Everything in the listing should be restated word for word.

(Record extracts)

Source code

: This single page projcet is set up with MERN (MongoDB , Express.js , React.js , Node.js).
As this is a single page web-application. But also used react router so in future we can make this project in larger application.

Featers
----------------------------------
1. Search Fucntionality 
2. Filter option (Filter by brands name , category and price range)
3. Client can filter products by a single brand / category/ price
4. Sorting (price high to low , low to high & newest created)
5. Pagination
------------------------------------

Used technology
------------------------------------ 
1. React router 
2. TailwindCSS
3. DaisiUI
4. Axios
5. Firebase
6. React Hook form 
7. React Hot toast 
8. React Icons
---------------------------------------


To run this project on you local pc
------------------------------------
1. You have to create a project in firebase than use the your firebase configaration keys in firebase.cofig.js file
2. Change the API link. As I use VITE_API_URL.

(End Record extracts)

» Task solution:
Source code

: This single page projcet is set up with MERN (MongoDB , Express.js , React.js , Node.js).
As this is a single page web-application. But also used react router so in future we can make this project in larger application.

Featers
----------------------------------
1. Search Fucntionality 
2. Filter option (Filter by brands name , category and price range)
3. Client can filter products by a single brand / category/ price
4. Sorting (price high to low , low to high & newest created)
5. Pagination
------------------------------------

Used technology
------------------------------------ 
1. React router 
2. TailwindCSS
3. DaisiUI
4. Axios
5. Firebase
6. React Hook form 
7. React Hot toast 
8. React Icons
---------------------------------------


To run this project on you local pc
------------------------------------
1. You have to create a project in firebase than use the your firebase configaration keys in firebase.cofig.js file
2. Change the API link. As I use VITE_API_URL.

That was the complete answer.